Exercise goal:
Although the records include pictures, the copy should not; write out exactly the lines from the first through the line with "1. **quad_description** –".

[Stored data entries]
.....

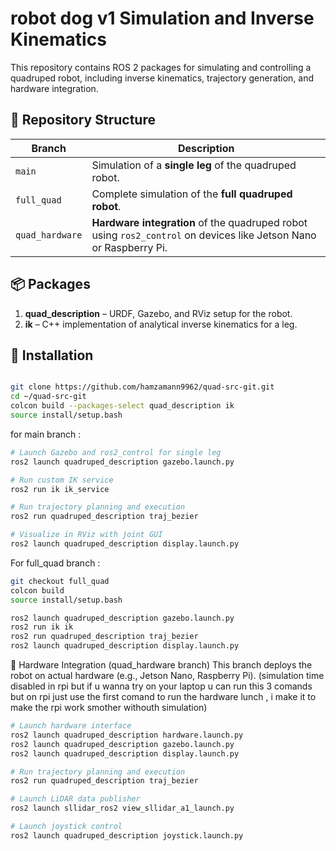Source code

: # robot dog v1 Simulation and Inverse Kinematics

This repository contains ROS 2 packages for simulating and controlling a quadruped robot, including inverse kinematics, trajectory generation, and hardware integration.

## 🧭 Repository Structure

| Branch           | Description                                                                 |
|------------------|-----------------------------------------------------------------------------|
| `main`           | Simulation of a **single leg** of the quadruped robot.                      |
| `full_quad`      | Complete simulation of the **full quadruped robot**.                        |
| `quad_hardware`  | **Hardware integration** of the quadruped robot using `ros2_control` on devices like Jetson Nano or Raspberry Pi. |

## 📦 Packages

1. **quad_description** – URDF, Gazebo, and RViz setup for the robot.  
2. **ik** – C++ implementation of analytical inverse kinematics for a leg.

## 🚀 Installation

```bash

git clone https://github.com/hamzamann9962/quad-src-git.git
cd ~/quad-src-git
colcon build --packages-select quad_description ik
source install/setup.bash
```
for main branch :

```bash
# Launch Gazebo and ros2_control for single leg
ros2 launch quadruped_description gazebo.launch.py

# Run custom IK service
ros2 run ik ik_service

# Run trajectory planning and execution
ros2 run quadruped_description traj_bezier

# Visualize in RViz with joint GUI
ros2 launch quadruped_description display.launch.py
```
For full_quad branch :
```bash
git checkout full_quad
colcon build
source install/setup.bash
```
```bash
ros2 launch quadruped_description gazebo.launch.py
ros2 run ik ik
ros2 run quadruped_description traj_bezier
ros2 launch quadruped_description display.launch.py
```
🤖 Hardware Integration (quad_hardware branch)
This branch deploys the robot on actual hardware (e.g., Jetson Nano, Raspberry Pi).
(simulation time disabled in rpi but if u wanna try on your laptop u can run this 3 comands
but on rpi just use the first comand to run the hardware lunch , i make it to make the rpi work smother withouth simulation)

```bash
# Launch hardware interface 
ros2 launch quadruped_description hardware.launch.py
ros2 launch quadruped_description gazebo.launch.py
ros2 launch quadruped_description display.launch.py 

# Run trajectory planning and execution
ros2 run quadruped_description traj_bezier

# Launch LiDAR data publisher
ros2 launch sllidar_ros2 view_sllidar_a1_launch.py

# Launch joystick control
ros2 launch quadruped_description joystick.launch.py
```



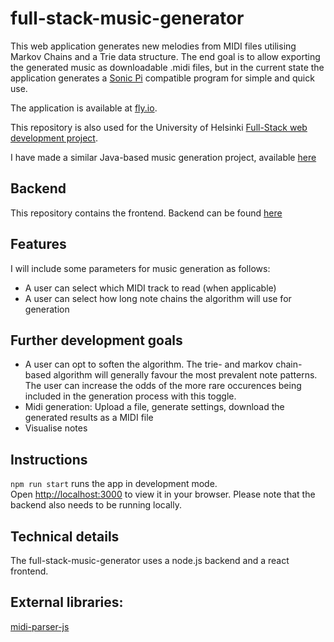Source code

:# full-stack-music-generator

This web application generates new melodies from MIDI files utilising Markov Chains and a Trie data structure. The end goal is to allow exporting the generated music as downloadable .midi files, but in the current state the application generates a [Sonic Pi](https://sonic-pi.net/) compatible program for simple and quick use.

The application is available at [fly.io](https://trie-musicgen.fly.dev/).

This repository is also used for the University of Helsinki [Full-Stack web development project](https://github.com/fullstack-hy2020/misc/blob/master/project.md).

I have made a similar Java-based music generation project, available [here](https://github.com/olenleo/TiraLabra--Markov)

## Backend
This repository contains the frontend. Backend can be found [here](https://github.com/olenleo/full-stack-music-generator-backend)

## Features
I will include some parameters for music generation as follows:
- A user can select which MIDI track to read (when applicable)
- A user can select how long note chains the algorithm will use for generation

## Further development goals
- A user can opt to soften the algorithm. The trie- and markov chain-based algorithm will generally favour the most prevalent note patterns. The user can increase the odds of the more rare occurences being included in the generation process with this toggle.
- Midi generation: Upload a file, generate settings, download the generated results as a MIDI file
- Visualise notes

## Instructions
``` npm run start ``` runs the app in development mode.\
Open [http://localhost:3000](http://localhost:3000) to view it in your browser.
Please note that the backend also needs to be running locally.

## Technical details

The full-stack-music-generator uses a node.js backend and a react frontend. 


## External libraries:
[midi-parser-js](https://www.npmjs.com/package/midi-parser-js)

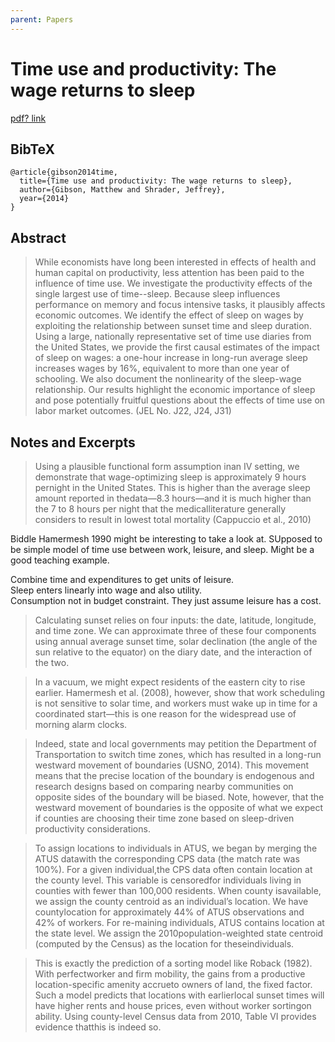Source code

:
 ```yaml
---
parent: Papers
---
```


# Time use and productivity: The wage returns to sleep

[pdf? link](https://escholarship.org/uc/item/8zp518hc)

## BibTeX
```
@article{gibson2014time,
  title={Time use and productivity: The wage returns to sleep},
  author={Gibson, Matthew and Shrader, Jeffrey},
  year={2014}
}
```

## Abstract

> While economists have long been interested in effects of health and human capital on productivity, less attention has been paid to the influence of time use. We investigate the productivity effects of the single largest use of time--sleep. Because sleep influences performance on memory and focus intensive tasks, it plausibly affects economic outcomes. We identify the effect of sleep on wages by exploiting the relationship between sunset time and sleep duration. Using a large, nationally representative set of time use diaries from the United States, we provide the first causal estimates of the impact of sleep on wages: a one-hour increase in long-run average sleep increases wages by 16%, equivalent to more than one year of schooling. We also document the nonlinearity of the sleep-wage relationship. Our results highlight the economic importance of sleep and pose potentially fruitful questions about the effects of time use on labor market outcomes. (JEL No. J22, J24, J31)



## Notes and Excerpts


>  Using a plausible functional form assumption inan IV setting, we demonstrate that wage-optimizing sleep is approximately 9 hours pernight in the United States. This is higher than the average sleep amount reported in thedata—8.3 hours—and it is much higher than the 7 to 8 hours per night that the medicalliterature generally considers to result in lowest total mortality (Cappuccio et al., 2010)


Biddle Hamermesh 1990 might be interesting to take a look at. SUpposed to be simple model of time use between work, leisure, and sleep. 
Might be a good teaching example.


Combine time and expenditures <!--leontief--> to get units of leisure.  
Sleep enters linearly into wage and also utility.  
Consumption not in budget constraint. They just assume leisure has a cost.


>  Calculating sunset  relies  on  four  inputs:  the  date,  latitude,  longitude,  and  time  zone.   We  can approximate three of these four components using annual average sunset time,  solar declination (the angle of the sun relative to the equator) on the diary date, and the interaction of the two.


> In a vacuum, we might expect residents of the eastern city to rise earlier.  Hamermesh et al. (2008), however, show that work scheduling  is  not  sensitive  to  solar  time,  and  workers  must  wake  up  in  time  for  a coordinated start—this is one reason for the widespread use of morning alarm clocks.


>  Indeed, state and local governments may petition the Department of
Transportation to switch time zones, which has resulted in a long-run westward movement of boundaries (USNO, 2014).
This movement means that the precise location of the boundary is endogenous and research designs based on comparing nearby communities  on  opposite  sides  of  the  boundary  will  be  biased.   Note,  however,  that  the westward movement of boundaries is the opposite of what we expect if counties are choosing  their  time  zone  based  on  sleep-driven  productivity  considerations.


> To assign locations to individuals in ATUS, we began by merging the ATUS datawith the corresponding CPS data (the match rate was 100%).  For a given individual,the  CPS  data  often  contain  location  at  the  county  level.   This  variable  is  censoredfor individuals living in counties with fewer than 100,000 residents.  When county isavailable, we assign the county centroid as an individual’s location.  We have countylocation  for  approximately  44%  of  ATUS  observations  and  42%  of  workers.   For  re-maining individuals,  ATUS contains location at the state level.  We assign the 2010population-weighted state centroid (computed by the Census) as the location for theseindividuals. 





> This  is  exactly  the  prediction  of  a  sorting  model  like  Roback  (1982).   With  perfectworker and firm mobility, the gains from a productive location-specific amenity accrueto owners of land, the fixed factor.  Such a model predicts that locations with earlierlocal sunset times will have higher rents and house prices, even without worker sortingon ability.  Using county-level Census data from 2010, Table VI provides evidence thatthis is indeed so. 



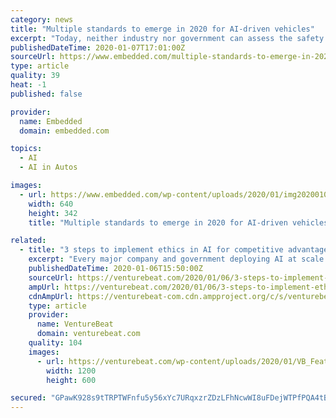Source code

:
 ```yaml
---
category: news
title: "Multiple standards to emerge in 2020 for AI-driven vehicles"
excerpt: "Today, neither industry nor government can assess the safety of self-driving cars. Without tools or common yardsticks ... For example, Safety First for Automated Driving (SaFAD) is led by Aptiv, Audi, Baidu, BMW, Continental, Daimler, FCA US LLC, HERE, Infineon, Intel, and Volkswagen. The group published a white paper last summer on how ..."
publishedDateTime: 2020-01-07T17:01:00Z
sourceUrl: https://www.embedded.com/multiple-standards-to-emerge-in-2020-for-ai-driven-vehicles/
type: article
quality: 39
heat: -1
published: false

provider:
  name: Embedded
  domain: embedded.com

topics:
  - AI
  - AI in Autos

images:
  - url: https://www.embedded.com/wp-content/uploads/2020/01/img20200107085828A-Wave-of-AV-Safety-Standards-to_0.jpg
    width: 640
    height: 342
    title: "Multiple standards to emerge in 2020 for AI-driven vehicles"

related:
  - title: "3 steps to implement ethics in AI for competitive advantage in 2020"
    excerpt: "Every major company and government deploying AI at scale has publicly declared some form of statement on ethics in AI and articulated a set of guiding principles. In fact, Harvard’s Berkman Center for Internet & Society has launched a project to catalog all of these statements. While statements of ethics in AI are public, how ethics in AI ..."
    publishedDateTime: 2020-01-06T15:50:00Z
    sourceUrl: https://venturebeat.com/2020/01/06/3-steps-to-implement-ethics-in-ai-for-competitive-advantage-in-2020/
    ampUrl: https://venturebeat.com/2020/01/06/3-steps-to-implement-ethics-in-ai-for-competitive-advantage-in-2020/amp/
    cdnAmpUrl: https://venturebeat-com.cdn.ampproject.org/c/s/venturebeat.com/2020/01/06/3-steps-to-implement-ethics-in-ai-for-competitive-advantage-in-2020/amp/
    type: article
    provider:
      name: VentureBeat
      domain: venturebeat.com
    quality: 104
    images:
      - url: https://venturebeat.com/wp-content/uploads/2020/01/VB_FeatureImage_1200x600.png?fit=1200%2C600&strip=all
        width: 1200
        height: 600

secured: "GPawK928s9tTRPTWFnfu5y56xYc7URqxzrZDzLFhNcwWI8uFDejWTPfPQA4tBoPDVh7HgI99c/CSfnKSjSYigmhsq8cdD2KBUz5SuzhVidJNDpiKZmO3YyZaE8W+MJT1CUFbVPP3xCHyJ9fM0L1lNN17HZ+7ld6KSeG/SbYn8GkJXN7Xx3SzTMzQ9X14P2v7t8GB7TFReObkamVWIao6L1wWl+pgEZL3ipcg6pboThOMD83IEBOMq1ZJaCLHRzba17enP78CRMrtZUrYb7ssAIalTKL/k1QaYrLyqtbOZ5KMnK8Xwi/ZSPY2QAgb/8DSBzyEn9xS2Si1ifBO4ZlsF2X8iQ3Vaoh1fsKMMbDM0CAHaDJadRPLGl3aGMsESVt3pVS3H+rCc6enDqLoZRDxHf904mlU73C2Gvzuv3Q5W/Gldf4dh1qwvbSy5CMtSdqL8S+VTo5XgXIPhkD+2GTnBw==;NcSk/0y7yd/u1s1yk4QGcA=="
---
```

.....

Exercise output:
Source code

: # robot dog v1 Simulation and Inverse Kinematics

This repository contains ROS 2 packages for simulating and controlling a quadruped robot, including inverse kinematics, trajectory generation, and hardware integration.

## 🧭 Repository Structure

| Branch           | Description                                                                 |
|------------------|-----------------------------------------------------------------------------|
| `main`           | Simulation of a **single leg** of the quadruped robot.                      |
| `full_quad`      | Complete simulation of the **full quadruped robot**.                        |
| `quad_hardware`  | **Hardware integration** of the quadruped robot using `ros2_control` on devices like Jetson Nano or Raspberry Pi. |

## 📦 Packages

1. **quad_description** – URDF, Gazebo, and RViz setup for the robot.  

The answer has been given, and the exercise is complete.